=== Begin Enclosure ===
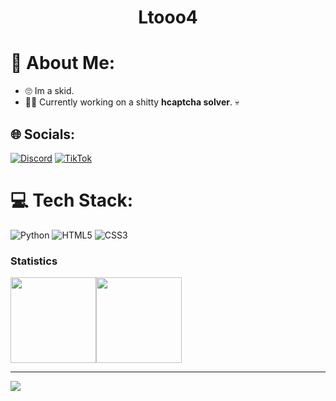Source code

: <h1 align="center">Ltooo4</h1>

# 💫 About Me:
- 🙄 Im a skid.
- 👷‍♂️ Currently working on a shitty **hcaptcha solver**. 💀


## 🌐 Socials:
[![Discord](https://img.shields.io/badge/Discord-%237289DA.svg?logo=discord&logoColor=white)](htttps://discord.gg/https://discord.gg/MMES2FwdZv) [![TikTok](https://img.shields.io/badge/TikTok-%23000000.svg?logo=TikTok&logoColor=white)](https://tiktok.com/@ltoo04) 

# 💻 Tech Stack:
![Python](https://img.shields.io/badge/python-3670A0?style=for-the-badge&logo=python&logoColor=ffdd54) ![HTML5](https://img.shields.io/badge/html5-%23E34F26.svg?style=for-the-badge&logo=html5&logoColor=white) ![CSS3](https://img.shields.io/badge/css3-%231572B6.svg?style=for-the-badge&logo=css3&logoColor=white)
### Statistics

<img align="" height="137px" src="https://github-readme-stats.vercel.app/api?username=Ltooo4&hide_title=true&hide_border=true&show_icons=true&count_private=true&line_height=21&theme=dracula" /><img align="" height="137px" src="https://github-readme-stats.vercel.app/api/top-langs/?username=Ltooo4&hide_title=true&hide_border=true&layout=compact&hide=html&theme=dracula" />


---
![](https://komarev.com/ghpvc/?username=Ltooo4)

<!-- Proudly created with GPRM ( https://gprm.itsvg.in ) -->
=== End Enclosure ===
== About this exercise ==
To answer, copy each line from the material above that has the word "align".

== Task result ==
: <h1 align="center">Ltooo4</h1>
<img align="" height="137px" src="https://github-readme-stats.vercel.app/api?username=Ltooo4&hide_title=true&hide_border=true&show_icons=true&count_private=true&line_height=21&theme=dracula" /><img align="" height="137px" src="https://github-readme-stats.vercel.app/api/top-langs/?username=Ltooo4&hide_title=true&hide_border=true&layout=compact&hide=html&theme=dracula" />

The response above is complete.